_EXERCISE DESCRIPTION_:
The number of lines containing "sequence" is the only answer wanted; work it out from the entries below.

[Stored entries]
____________

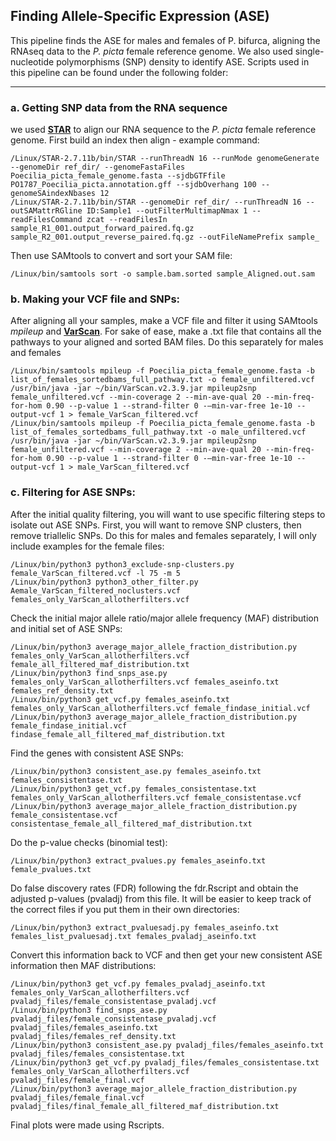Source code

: ## Finding Allele-Specific Expression (ASE)
This pipeline finds the ASE for males and females of P. bifurca, aligning the RNAseq data to the _P. picta_ female reference genome. We also used single-nucleotide polymorphisms (SNP) density to identify ASE. Scripts used in this pipeline can be found under the following folder:

------------------------------------------------------------------------------------------------------------------------------------
### a. Getting SNP data from the RNA sequence

we used **[STAR](https://hbctraining.github.io/Intro-to-rnaseq-hpc-O2/lessons/03_alignment.html)** to align our RNA sequence to the _P. picta_ female reference genome. First build an index then align - example command:

    /Linux/STAR-2.7.11b/bin/STAR --runThreadN 16 --runMode genomeGenerate --genomeDir ref_dir/ --genomeFastaFiles Poecilia_picta_female_genome.fasta --sjdbGTFfile PO1787_Poecilia_picta.annotation.gff --sjdbOverhang 100 --genomeSAindexNbases 12
    /Linux/STAR-2.7.11b/bin/STAR --genomeDir ref_dir/ --runThreadN 16 --outSAMattrRGline ID:Sample1 --outFilterMultimapNmax 1 --readFilesCommand zcat --readFilesIn sample_R1_001.output_forward_paired.fq.gz sample_R2_001.output_reverse_paired.fq.gz --outFileNamePrefix sample_

Then use SAMtools to convert and sort your SAM file:

    /Linux/bin/samtools sort -o sample.bam.sorted sample_Aligned.out.sam

### b. Making your VCF file and SNPs: 

After aligning all your samples, make a VCF file and filter it using SAMtools _mpileup_ and **[VarScan](https://varscan.sourceforge.net/)**. For sake of ease, make a .txt file that contains all the pathways to your aligned and sorted BAM files. Do this separately for males and females

    /Linux/bin/samtools mpileup -f Poecilia_picta_female_genome.fasta -b list_of_females_sortedbams_full_pathway.txt -o female_unfiltered.vcf
    /usr/bin/java -jar ~/bin/VarScan.v2.3.9.jar mpileup2snp female_unfiltered.vcf --min-coverage 2 --min-ave-qual 20 --min-freq-for-hom 0.90 --p-value 1 --strand-filter 0 -—min-var-free 1e-10 --output-vcf 1 > female_VarScan_filtered.vcf
    /Linux/bin/samtools mpileup -f Poecilia_picta_female_genome.fasta -b list_of_females_sortedbams_full_pathway.txt -o male_unfiltered.vcf
    /usr/bin/java -jar ~/bin/VarScan.v2.3.9.jar mpileup2snp female_unfiltered.vcf --min-coverage 2 --min-ave-qual 20 --min-freq-for-hom 0.90 --p-value 1 --strand-filter 0 -—min-var-free 1e-10 --output-vcf 1 > male_VarScan_filtered.vcf

### c. Filtering for ASE SNPs:

After the initial quality filtering, you will want to use specific filtering steps to isolate out ASE SNPs. First, you will want to remove SNP clusters, then remove triallelic SNPs. Do this for males and females separately, I will only include examples for the female files:

    /Linux/bin/python3 python3_exclude-snp-clusters.py female_VarScan_filtered.vcf -l 75 -m 5
    /Linux/bin/python3 python3_other_filter.py Aemale_VarScan_filtered_noclusters.vcf females_only_VarScan_allotherfilters.vcf

Check the initial major allele ratio/major allele frequency (MAF) distribution and initial set of ASE SNPs:

    /Linux/bin/python3 average_major_allele_fraction_distribution.py females_only_VarScan_allotherfilters.vcf female_all_filtered_maf_distribution.txt
    /Linux/bin/python3 find_snps_ase.py females_only_VarScan_allotherfilters.vcf females_aseinfo.txt females_ref_density.txt
    /Linux/bin/python3 get_vcf.py females_aseinfo.txt females_only_VarScan_allotherfilters.vcf female_findase_initial.vcf
    /Linux/bin/python3 average_major_allele_fraction_distribution.py female_findase_initial.vcf findase_female_all_filtered_maf_distribution.txt

Find the genes with consistent ASE SNPs:

    /Linux/bin/python3 consistent_ase.py females_aseinfo.txt females_consistentase.txt 
    /Linux/bin/python3 get_vcf.py females_consistentase.txt females_only_VarScan_allotherfilters.vcf female_consistentase.vcf
    /Linux/bin/python3 average_major_allele_fraction_distribution.py female_consistentase.vcf consistentase_female_all_filtered_maf_distribution.txt

Do the p-value checks (binomial test):

    /Linux/bin/python3 extract_pvalues.py females_aseinfo.txt female_pvalues.txt

Do false discovery rates (FDR) following the fdr.Rscript and obtain the adjusted p-values (pvaladj) from this file. It will be easier to keep track of the correct files if you put them in their own directories:

    /Linux/bin/python3 extract_pvaluesadj.py females_aseinfo.txt females_list_pvaluesadj.txt females_pvaladj_aseinfo.txt

Convert this information back to VCF and then get your new consistent ASE information then MAF distributions:

    /Linux/bin/python3 get_vcf.py females_pvaladj_aseinfo.txt females_only_VarScan_allotherfilters.vcf pvaladj_files/female_consistentase_pvaladj.vcf
    /Linux/bin/python3 find_snps_ase.py pvaladj_files/female_consistentase_pvaladj.vcf pvaladj_files/females_aseinfo.txt pvaladj_files/females_ref_density.txt
    /Linux/bin/python3 consistent_ase.py pvaladj_files/females_aseinfo.txt pvaladj_files/females_consistentase.txt 
    /Linux/bin/python3 get_vcf.py pvaladj_files/females_consistentase.txt females_only_VarScan_allotherfilters.vcf pvaladj_files/female_final.vcf
    /Linux/bin/python3 average_major_allele_fraction_distribution.py pvaladj_files/female_final.vcf pvaladj_files/final_female_all_filtered_maf_distribution.txt

Final plots were made using Rscripts.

____________

_RESPONSE AREA_:
2